Napoleone III, un protagonista nella storia dei cibi

By Redazione

Parlare di dolci è bello e per chi li prepara, oltre a essere una simpatica consuetudine, perché tutti li amiamo, è un modo per esprimere affetto.

Savarin o babà… per quel che riguarda la sostanza, ovvero ingredienti ed esecuzione, i confini fra i due dolci sfumano in somiglianze impressionanti. Il savarin è grande e
rotondo con un buco al centro mentre il babà è individuale nella sua caratteristica forma a fungo. Il nome Savarin fu dato dai pasticceri di Napoleone III e da allora la
peculiarità è quella di essere cotto in uno stampo ad anello con la cupola arrotondata e ampio foro centrale. Negli anni, il nome è stato esteso, anche se impropriamente, a
tutte le preparazioni cotte nello stampo descritto. Babà, invece, è il più “napoletano” fra i dolci napoletani.
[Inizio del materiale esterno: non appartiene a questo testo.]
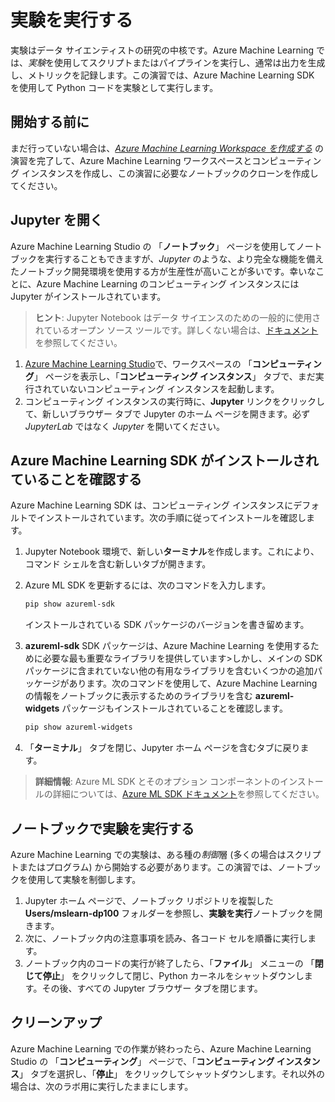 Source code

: ﻿---
lab:
    title: '実験を実行する'
---
# 実験を実行する

実験はデータ サイエンティストの研究の中核です。Azure Machine Learning では、*実験*を使用してスクリプトまたはパイプラインを実行し、通常は出力を生成し、メトリックを記録します。この演習では、Azure Machine Learning SDK を使用して Python コードを実験として実行します。

## 開始する前に

まだ行っていない場合は、*[Azure Machine Learning Workspace を作成する](01-create-a-workspace.md)* の演習を完了して、Azure Machine Learning ワークスペースとコンピューティング インスタンスを作成し、この演習に必要なノートブックのクローンを作成してください。

## Jupyter を開く

Azure Machine Learning Studio の 「**ノートブック**」 ページを使用してノートブックを実行することもできますが、*Jupyter* のような、より完全な機能を備えたノートブック開発環境を使用する方が生産性が高いことが多いです。幸いなことに、Azure Machine Learning のコンピューティング インスタンスには Jupyter がインストールされています。

> **ヒント**: Jupyter Notebook はデータ サイエンスのための一般的に使用されているオープン ソース ツールです。詳しくない場合は、[ドキュメント](https://jupyter-notebook.readthedocs.io/en/stable/notebook.html)を参照してください。

1. [Azure Machine Learning Studio](https://ml.azure.com)で、ワークスペースの 「**コンピューティング**」 ページを表示し、「**コンピューティング インスタンス**」 タブで、まだ実行されていないコンピューティング インスタンスを起動します。
2. コンピューティング インスタンスの実行時に、**Jupyter** リンクをクリックして、新しいブラウザー タブで Jupyter のホーム ページを開きます。必ず *JupyterLab* ではなく *Jupyter* を開いてください。

## Azure Machine Learning SDK がインストールされていることを確認する

Azure Machine Learning SDK は、コンピューティング インスタンスにデフォルトでインストールされています。次の手順に従ってインストールを確認します。

1. Jupyter Notebook 環境で、新しい**ターミナル**を作成します。これにより、コマンド シェルを含む新しいタブが開きます。
2. Azure ML SDK を更新するには、次のコマンドを入力します。

    ```bash
    pip show azureml-sdk
    ```

    インストールされている SDK パッケージのバージョンを書き留めます。

3. **azureml-sdk** SDK パッケージは、Azure Machine Learning を使用するために必要な最も重要なライブラリを提供しています>しかし、メインの SDK パッケージに含まれていない他の有用なライブラリを含むいくつかの追加パッケージがあります。次のコマンドを使用して、Azure Machine Learning の情報をノートブックに表示するためのライブラリを含む **azureml-widgets** パッケージもインストールされていることを確認します。

    ```bash
    pip show azureml-widgets
    ```

4. 「**ターミナル**」 タブを閉じ、Jupyter ホーム ページを含むタブに戻ります。

> **詳細情報**: Azure ML SDK とそのオプション コンポーネントのインストールの詳細については、[Azure ML SDK ドキュメント](https://docs.microsoft.com/python/api/overview/azure/ml/install?view=azure-ml-py)を参照してください。

## ノートブックで実験を実行する

Azure Machine Learning での実験は、ある種の*制御*層 (多くの場合はスクリプトまたはプログラム) から開始する必要があります。この演習では、ノートブックを使用して実験を制御します。

1. Jupyter ホーム ページで、ノートブック リポジトリを複製した **Users/mslearn-dp100** フォルダーを参照し、**実験を実行**ノートブックを開きます。
2. 次に、ノートブック内の注意事項を読み、各コード セルを順番に実行します。
3. ノートブック内のコードの実行が終了したら、「**ファイル**」 メニューの 「**閉じて停止**」 をクリックして閉じ、Python カーネルをシャットダウンします。その後、すべての Jupyter ブラウザー タブを閉じます。

## クリーンアップ

Azure Machine Learning での作業が終わったら、Azure Machine Learning Studio の 「**コンピューティング**」 ページで、「**コンピューティング インスタンス**」 タブを選択し、「**停止**」 をクリックしてシャットダウンします。それ以外の場合は、次のラボ用に実行したままにします。
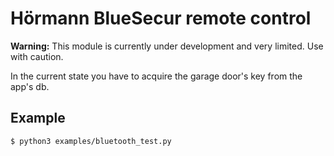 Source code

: # Hörmann BlueSecur remote control

__Warning:__ This module is currently under development and very limited. Use with caution.

In the current state you have to acquire the garage door's key from the app's db.

## Example

```
$ python3 examples/bluetooth_test.py 
```
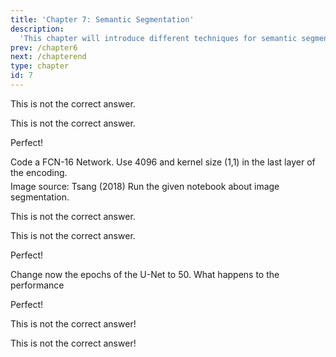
 ```yaml
---
title: 'Chapter 7: Semantic Segmentation'
description:
  'This chapter will introduce different techniques for semantic segmentation'
prev: /chapter6
next: /chapterend
type: chapter
id: 7
---
```


<exercise id="46" title="Image segmentation" type="slides">

<slides source="chapter7_01_semantic_segmentation">
</slides>

</exercise>

<exercise id="47" title="Image segmentation Theorie Questions">
<choice id=1>

<opt text="FCN-32 have often the best output as they are very fine-granular">

This is not the correct answer.

</opt>

<opt text="FCN-32 are often better than FCN-16 as they upsample more">

This is not the correct answer.

</opt>

<opt text="The U-Net gives often the best output as regions are fine-granular" correct=True>

Perfect!

</opt>

</choice>

</exercise>

<exercise id="48" title="Coding a FCN-16" >
	Code a FCN-16 Network. Use 4096 and kernel size (1,1) in the last layer of the encoding.
	<img src="vl6/fcn_16.png" width=500 height=5‚00>
	Image source: Tsang (2018)

<codeblock id="07_01">
</codeblock>
</exercise>


<exercise id="49" title="Image segmentation Results of the Notebook">
	Run the given notebook about image segmentation.
<choice id="1">

<opt text="FCN-16 performs better than FCN-32 in the mean accuracy metric">

This is not the correct answer.

</opt>

<opt text="FCN-16 performs best in IoU">

This is not the correct answer.

</opt>

<opt text="The U-Net has a higer IoU for classes 0 and 1 for the test set" correct=True>

Perfect!

</opt>
</choice>

Change now the epochs of the U-Net to 50. What happens to the performance

<choice id="2">

<opt text="The U-Net performance breaks down due to overfitting" correct=True>

Perfect!

</opt>

<opt text="The U-Net performance increases to an IoU of 0.85 in class 1">

This is not the correct answer!

</opt>

<opt text="The performance stays the same">
	This is not the correct answer!
</opt>

</choice>

</exercise> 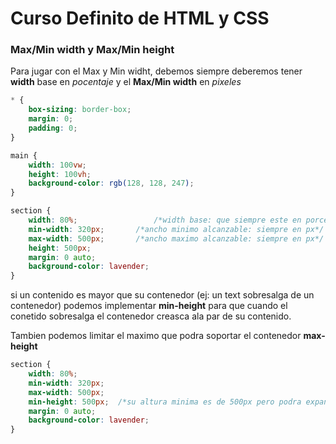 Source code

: # Curso Definito de HTML y CSS

### Max/Min width y Max/Min height

Para jugar con el Max y Min widht, debemos siempre deberemos tener **width** base en *pocentaje* y el **Max/Min width** en *pixeles*

```css
* {
	box-sizing: border-box;
	margin: 0;
	padding: 0;
}

main {
	width: 100vw;
	height: 100vh;
	background-color: rgb(128, 128, 247);
}

section {
	width: 80%;					/*width base: que siempre este en porcentaje*/
	min-width: 320px;		/*ancho minimo alcanzable: siempre en px*/
	max-width: 500px;		/*ancho maximo alcanzable: siempre en px*/
	height: 500px;
	margin: 0 auto;
	background-color: lavender;
}
```

si un contenido es mayor que su contenedor (ej: un text sobresalga de un contenedor) podemos implementar **min-height** para que cuando el conetido sobresalga  el contenedor creasca ala par de su contenido.

Tambien podemos limitar el maximo que podra soportar el contenedor  **max-height**

```css
section {
	width: 80%;
	min-width: 320px;
	max-width: 500px;
	min-height: 500px;  /*su altura minima es de 500px pero podra expandirse a medida del tamaño de su contenido*/
	margin: 0 auto;
	background-color: lavender;
}
``` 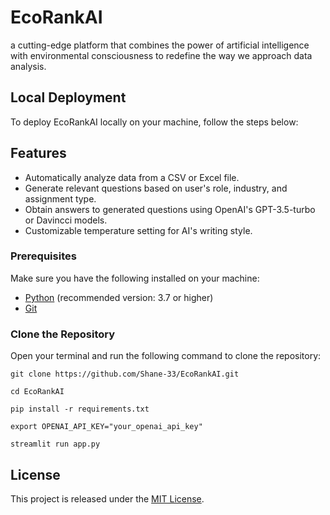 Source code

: # EcoRankAI
a cutting-edge platform that combines the power of artificial intelligence with environmental consciousness to redefine the way we approach data analysis. 

## Local Deployment

To deploy EcoRankAI locally on your machine, follow the steps below:

## Features

- Automatically analyze data from a CSV or Excel file.
- Generate relevant questions based on user's role, industry, and assignment type.
- Obtain answers to generated questions using OpenAI's GPT-3.5-turbo or Davincci models.
- Customizable temperature setting for AI's writing style.

### Prerequisites

Make sure you have the following installed on your machine:

- [Python](https://www.python.org/downloads/) (recommended version: 3.7 or higher)
- [Git](https://git-scm.com/book/en/v2/Getting-Started-Installing-Git)

### Clone the Repository

Open your terminal and run the following command to clone the repository:

```
git clone https://github.com/Shane-33/EcoRankAI.git
```

```
cd EcoRankAI
```

```
pip install -r requirements.txt
```

```
export OPENAI_API_KEY="your_openai_api_key"
```

```
streamlit run app.py
```

## License
This project is released under the [MIT License](https://opensource.org/licenses/MIT).
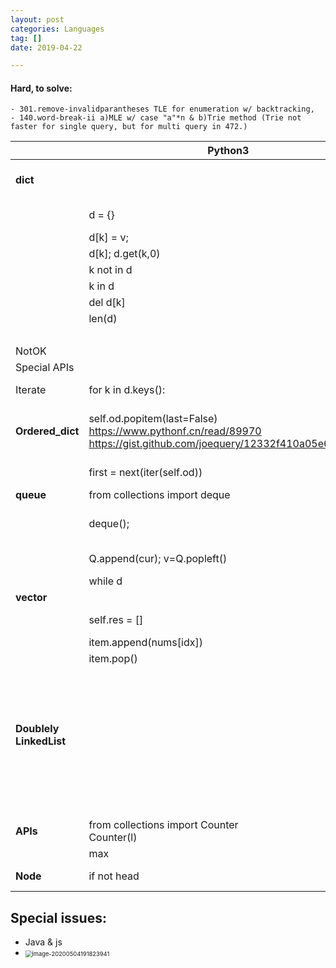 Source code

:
 ```yaml
---
layout: post
categories: Languages
tag: []
date: 2019-04-22

---
```


#### Hard, to solve: 
    - 301.remove-invalidparantheses TLE for enumeration w/ backtracking, 
    - 140.word-break-ii a)MLE w/ case "a"*n & b)Trie method (Trie not faster for single query, but for multi query in 472.)

|                         | Python3                                                      | Cpp                                                          | JS                                                           | Java                                                         |
| ----------------------- | ------------------------------------------------------------ | ------------------------------------------------------------ | ------------------------------------------------------------ | ------------------------------------------------------------ |
| **dict**                |                                                              | include <unordered_map>, //Similar to defaultdict() in python3 |                                                              |                                                              |
|                         | d = {}                                                       | unordered_map<Node*> d;                                      | d = {}; new Map();                                           | Map<Node, Node> visited = new HashMap();                     |
|                         | d[k] = v;                                                    | d[k] = v;                                                    | d[k]=v; map.**set**(0,1)                                     | visited.**put**(k, v)                                        |
|                         | d[k]; d.get(k,0)                                             | d[k];                                                        | d[k]; map.get(k)                                             | visited.get(cur_O)                                           |
|                         | k not in d                                                   | (d.find(k)==d.end())                                         | !(nbr_O.val in visited)                                      | !visited.containsKey(nbr_O)                                  |
|                         | k in d                                                       | (d.find(k)!=d.end())                                         | nbr_O.val in visited; (map.**has**(sum-k))                   | visited.**containsKey**(nbr_O)                               |
|                         | del d[k]                                                     | d.**erase**(key)                                             | this.d.**delete**(key);                                      | this.d.**remove**(key);                                      |
|                         | len(d)                                                       | size()                                                       | d.**size**                                                   | d.size()                                                     |
|                         |                                                              | d.empty()  //true; false                                     |                                                              |                                                              |
| NotOK                   |                                                              |                                                              | {k:v} in Initialization                                      |                                                              |
| Special APIs            |                                                              | reserve(capacity)                                            |                                                              |                                                              |
| Iterate                 | for k in d.keys():                                           | for (auto k: d)                                              | for (var key in dict){}                                      | for(char c:  ransomNote.toCharArray()) {                     |
| **Ordered_dict**        | self.od.popitem(last=False)<br />https://www.pythonf.cn/read/89970<br />https://gist.github.com/joequery/12332f410a05e6c7c949 |                                                              | d = new Map(); APIs↑↑ //ref: https://stackoverflow.com/questions/2798893/ordered-hash-in-javascript | LinkedHashMap<Integer, Integer> d;<br />this.d = new LinkedHashMap<>(); |
|                         | first = next(iter(self.od))                                  |                                                              |                                                              | Integer first = this.d.keySet().iterator().next();           |
| **queue**               | from collections import deque                                | include  <deque>                                             |                                                              |                                                              |
|                         | deque();                                                     | deque<Node*>                                                 | let Q = [];                                                  | Queue<Node> Q = new LinkedList(); //LinkedList<Node> Q = new LinkedList<Node>(); |
|                         | Q.append(cur); v=Q.popleft()                                 | Q.push_back(cur); v=Q.front(),Q.pop_front()                  | Q.push(cur); v=Q.shift()                                     | Q.add(nbr_O);//Q.push(nbr_O); Q.poll();                      |
|                         | while d                                                      | while (!Q.empty())                                           | while (Q.length != 0)                                        | while (!Q.isEmpty())                                         |
| **vector**              |                                                              | include <vector>                                             |                                                              |                                                              |
|                         | self.res = []                                                | vector<vector<int>> result;                                  | res = [];                                                    | List<List<Integer>> res = new ArrayList<List<Integer>>();    |
|                         | item.append(nums[idx])                                       | item.push_back(nums[idx]);                                   | item.push(nums[idx]);                                        | item.add(nums[idx]);                                         |
|                         | item.pop()                                                   | item.pop_back();                                             | item.pop();                                                  | item.remove(item.size()-1);                                  |
|                         |                                                              |                                                              | l.length; // 注意！跟dict不同，這邊是 length                 |                                                              |
|                         |                                                              | for                                                          | for (***let*** i=0; i<l.length; i++)                         |                                                              |
| **Doublely LinkedList** |                                                              | **std::list**<br />**List** stores elements at non contiguous memory location i.e. it internally uses a doubly linked list i.e. |                                                              |                                                              |
|                         |                                                              | back(); front();                                             |                                                              |                                                              |
|                         |                                                              | pop_back(); pop_front();                                     |                                                              |                                                              |
|                         |                                                              | db_ll.erase(d[key])                                          |                                                              |                                                              |
| **APIs**                | from collections import Counter<br />Counter(l)              |                                                              | _.countBy(l)                                                 |                                                              |
|                         | max                                                          |                                                              | Math.max                                                     |                                                              |
| **Node**                | if not head                                                  | if (!head); if (nullputr == head)                            | if (head == null)                                            | if (head == null)                                            |



## Special issues:

- Java & js
- <img src="https://tva1.sinaimg.cn/large/007S8ZIlgy1gegmwb46qaj312a0u0qb1.jpg" alt="image-20200504191823941" style="zoom:67%;" /> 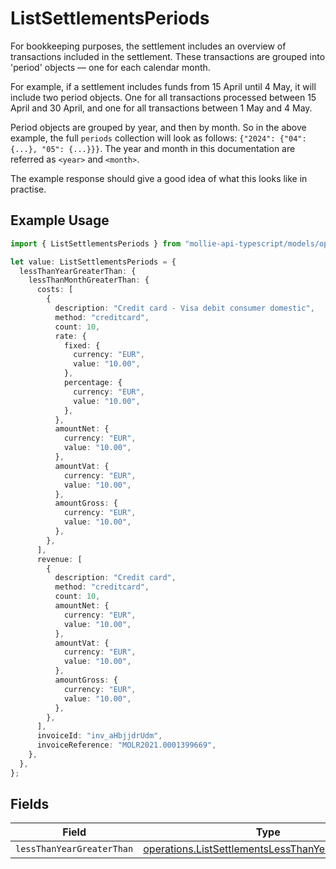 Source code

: # ListSettlementsPeriods

For bookkeeping purposes, the settlement includes an overview of transactions included in the settlement. These
transactions are grouped into 'period' objects — one for each calendar month.

For example, if a settlement includes funds from 15 April until 4 May, it will include two period objects. One for
all transactions processed between 15 April and 30 April, and one for all transactions between 1 May and 4 May.

Period objects are grouped by year, and then by month. So in the above example, the full `periods` collection will
look as follows: `{"2024": {"04": {...}, "05": {...}}}`. The year and month in this documentation are referred as `<year>` and `<month>`.

The example response should give a good idea of what this looks like in practise.

## Example Usage

```typescript
import { ListSettlementsPeriods } from "mollie-api-typescript/models/operations";

let value: ListSettlementsPeriods = {
  lessThanYearGreaterThan: {
    lessThanMonthGreaterThan: {
      costs: [
        {
          description: "Credit card - Visa debit consumer domestic",
          method: "creditcard",
          count: 10,
          rate: {
            fixed: {
              currency: "EUR",
              value: "10.00",
            },
            percentage: {
              currency: "EUR",
              value: "10.00",
            },
          },
          amountNet: {
            currency: "EUR",
            value: "10.00",
          },
          amountVat: {
            currency: "EUR",
            value: "10.00",
          },
          amountGross: {
            currency: "EUR",
            value: "10.00",
          },
        },
      ],
      revenue: [
        {
          description: "Credit card",
          method: "creditcard",
          count: 10,
          amountNet: {
            currency: "EUR",
            value: "10.00",
          },
          amountVat: {
            currency: "EUR",
            value: "10.00",
          },
          amountGross: {
            currency: "EUR",
            value: "10.00",
          },
        },
      ],
      invoiceId: "inv_aHbjjdrUdm",
      invoiceReference: "MOLR2021.0001399669",
    },
  },
};
```

## Fields

| Field                                                                                                                  | Type                                                                                                                   | Required                                                                                                               | Description                                                                                                            |
| ---------------------------------------------------------------------------------------------------------------------- | ---------------------------------------------------------------------------------------------------------------------- | ---------------------------------------------------------------------------------------------------------------------- | ---------------------------------------------------------------------------------------------------------------------- |
| `lessThanYearGreaterThan`                                                                                              | [operations.ListSettlementsLessThanYearGreaterThan](../../models/operations/listsettlementslessthanyeargreaterthan.md) | :heavy_minus_sign:                                                                                                     | N/A                                                                                                                    |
La margarina, succedaneo del burro, è, come l’omogeneizzazione e la pastorizzazione, un’innovazione francese. Fu Hyppolite Mège-Mouriés, farmacista e chimico, a svilupparne
la composizione nel 1869, quando Napoleone III offrì un premio per la formulazione di un grasso alimentare sintetico. A quel tempo l’Europa occidentale era a corto di grassi e oli, gli
idrocarburi del petrolio non ancora sfruttati e le risorse vegetali non sufficienti per far fronte alla sempre crescente domanda di lubrificanti per l’industria e di sapone per la popolazione,
il cui tenore di vita imponeva un maggiore interesse per l’igiene. Il nostro farmacista usando nei suoi esperimenti grassi animali – solidi a temperatura ambiente – se non fu il primo a dare
alla nuova “ricetta” una consistenza burrosa fu certaemnte il primo a darle un sapore accettable per l’aggiunta di una piccola quantità di latte.

La margarina ebbe subito successo sia in Europa sia negli Stati Uniti; i brevetti cominciarono a moltiplicarsi e fu avviata la produzione su larga scala. In commercio nella tipica forma a
panetti, è facile da spalmare, si può usare per friggere ma risulta meno adatta per i dolci da forno per l’alta percentuala d’acqua contenuta.